リアネイア・フィラ・ロクリスその人が、アイアースの眼前に立っていたのである。
◇◆◇◆◇
二人の邂逅を目にしたその時、まるで夢から目が覚めたような気がしていた。
そして、自身の傍らを歩く二人の人物。
その一人が、いま、込み上げてくる怒りを抑えつけるように口を開く。
「……なんで、あんな女の力を頼らなきゃいけないのよっ!!」
「巫女様。落ち着いてください」
「たしかに、あのまま相手をしたら興醒めだと言ったのは私よ? だけど、こんなことって」
「いい加減になさいっ!! あなたの言によってどれだけの者達が犠牲になるとお思いですかっ!!」
「だから何よっ!! 私を勝手に担ぎ上げたのはどこの誰っ? 勝手な幻想を抱いて、キモイ崇拝を向けてきたのは誰だって言うのよっ!! 私のせいで犠牲が出る? だったら、みんなまとめて殺してやるわよっ!!」
そして、そんな邂逅に対して、場違いな怒りを抱き、口論をはじめる二人の様子が、妙に滑稽なように思えてくる。

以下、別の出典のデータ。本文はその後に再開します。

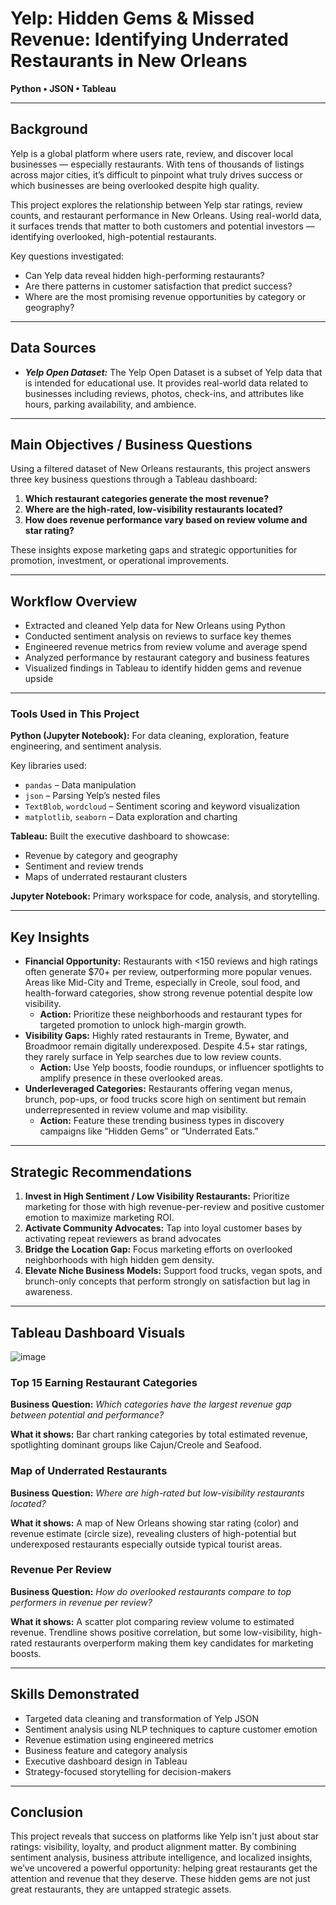 # Yelp: Hidden Gems & Missed Revenue: Identifying Underrated Restaurants in New Orleans

**Python • JSON • Tableau**

---

## **Background**

Yelp is a global platform where users rate, review, and discover local businesses — especially restaurants. With tens of thousands of listings across major cities, it’s difficult to pinpoint what truly drives success or which businesses are being overlooked despite high quality.

This project explores the relationship between Yelp star ratings, review counts, and restaurant performance in New Orleans. Using real-world data, it surfaces trends that matter to both customers and potential investors — identifying overlooked, high-potential restaurants.

Key questions investigated:

- Can Yelp data reveal hidden high-performing restaurants?
- Are there patterns in customer satisfaction that predict success?
- Where are the most promising revenue opportunities by category or geography?

---

## Data Sources

- ***Yelp Open Dataset:*** The Yelp Open Dataset is a subset of Yelp data that is intended for educational use. It provides real-world data related to businesses including reviews, photos, check-ins, and attributes like hours, parking availability, and ambience.

---

## **Main Objectives / Business Questions**

Using a filtered dataset of New Orleans restaurants, this project answers three key business questions through a Tableau dashboard:

1. **Which restaurant categories generate the most revenue?**
2. **Where are the high-rated, low-visibility restaurants located?**
3. **How does revenue performance vary based on review volume and star rating?**

These insights expose marketing gaps and strategic opportunities for promotion, investment, or operational improvements.

---

## Workflow Overview

- Extracted and cleaned Yelp data for New Orleans using Python
- Conducted sentiment analysis on reviews to surface key themes
- Engineered revenue metrics from review volume and average spend
- Analyzed performance by restaurant category and business features
- Visualized findings in Tableau to identify hidden gems and revenue upside

---

### **Tools Used in This Project**

**Python (Jupyter Notebook):** For data cleaning, exploration, feature engineering, and sentiment analysis.

Key libraries used:

- `pandas` – Data manipulation
- `json` – Parsing Yelp’s nested files
- `TextBlob`, `wordcloud` – Sentiment scoring and keyword visualization
- `matplotlib`, `seaborn` – Data exploration and charting

**Tableau:** Built the executive dashboard to showcase:

- Revenue by category and geography
- Sentiment and review trends
- Maps of underrated restaurant clusters

**Jupyter Notebook:** Primary workspace for code, analysis, and storytelling.

---

## Key Insights

- **Financial Opportunity:** Restaurants with <150 reviews and high ratings often generate $70+ per review, outperforming more popular venues. Areas like Mid-City and Treme, especially in Creole, soul food, and health-forward categories, show strong revenue potential despite low visibility.
    - **Action:** Prioritize these neighborhoods and restaurant types for targeted promotion to unlock high-margin growth.
- **Visibility Gaps:** Highly rated restaurants in Treme, Bywater, and Broadmoor remain digitally underexposed. Despite 4.5+ star ratings, they rarely surface in Yelp searches due to low review counts.
    - **Action:** Use Yelp boosts, foodie roundups, or influencer spotlights to amplify presence in these overlooked areas.
- **Underleveraged Categories:** Restaurants offering vegan menus, brunch, pop-ups, or food trucks score high on sentiment but remain underrepresented in review volume and map visibility.
    - **Action:** Feature these trending business types in discovery campaigns like “Hidden Gems” or “Underrated Eats.”

---

## Strategic Recommendations

1. **Invest in High Sentiment / Low Visibility Restaurants:** Prioritize marketing for those with high revenue-per-review and positive customer emotion to maximize marketing ROI.
2. **Activate Community Advocates:** Tap into loyal customer bases by activating repeat reviewers as brand advocates
3. **Bridge the Location Gap:** Focus marketing efforts on overlooked neighborhoods with high hidden gem density.
4. **Elevate Niche Business Models:** Support food trucks, vegan spots, and brunch-only concepts that perform strongly on satisfaction but lag in awareness.

---

## Tableau Dashboard Visuals

![image](https://github.com/user-attachments/assets/e82ba127-1650-4bf8-b586-1881a9fb810c)

### **Top 15 Earning Restaurant Categories**

**Business Question:** *Which categories have the largest revenue gap between potential and performance?*

**What it shows:** Bar chart ranking categories by total estimated revenue, spotlighting dominant groups like Cajun/Creole and Seafood.

### **Map of Underrated Restaurants**

**Business Question:** *Where are high-rated but low-visibility restaurants located?*

**What it shows:** A map of New Orleans showing star rating (color) and revenue estimate (circle size), revealing clusters of high-potential but underexposed restaurants especially outside typical tourist areas.

### **Revenue Per Review**

**Business Question:** *How do overlooked restaurants compare to top performers in revenue per review?*

**What it shows:** A scatter plot comparing review volume to estimated revenue. Trendline shows positive correlation, but some low-visibility, high-rated restaurants overperform making them key candidates for marketing boosts.

---

## Skills Demonstrated

- Targeted data cleaning and transformation of Yelp JSON
- Sentiment analysis using NLP techniques to capture customer emotion
- Revenue estimation using engineered metrics
- Business feature and category analysis
- Executive dashboard design in Tableau
- Strategy-focused storytelling for decision-makers

---
## Conclusion

This project reveals that success on platforms like Yelp isn't just about star ratings: visibility, loyalty, and product alignment matter. By combining sentiment analysis, business attribute intelligence, and localized insights, we’ve uncovered a powerful opportunity: helping great restaurants get the attention and revenue that they deserve. These hidden gems are not just great restaurants, they are untapped strategic assets.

そして、それを見つめている討ちに、だんだんと夢と現実が重なり合っていく。
(美空っ!?)
そんな名が脳裏をついたその時、彼女、フィリスは目の前にあるイースレイの剣を鞘から引き抜いていた。
「っ!?」
驚きと共に目を見開き、もう一つの剣へと手を伸ばすイースレイ。だが、彼に構うことなく剣をとったフィリスは、静かに口を開きながら、躊躇うことなく剣を突き出していく。
「むしろ、あなたが死になさい」
「えっ?」
それは一瞬のこと。
上階へと続くそこ階段の一角に、緩やかに照りはじめた陽の光が差し込み、三人の姿を眩い光で灯していくその最中、フィリスが繰り出した剣がシヴィラの胸元突き抜け、イースレイの剣がフィリスの身体を斬り裂いていったのである。
パリティーヌポリス上空に一陣の風とともに、一騎の飛竜が到着したのはまさにその時のことであった。
遅くなってしまい、申し訳ありませんでした。
ようやく、書かなければならない時が来てしまいました……。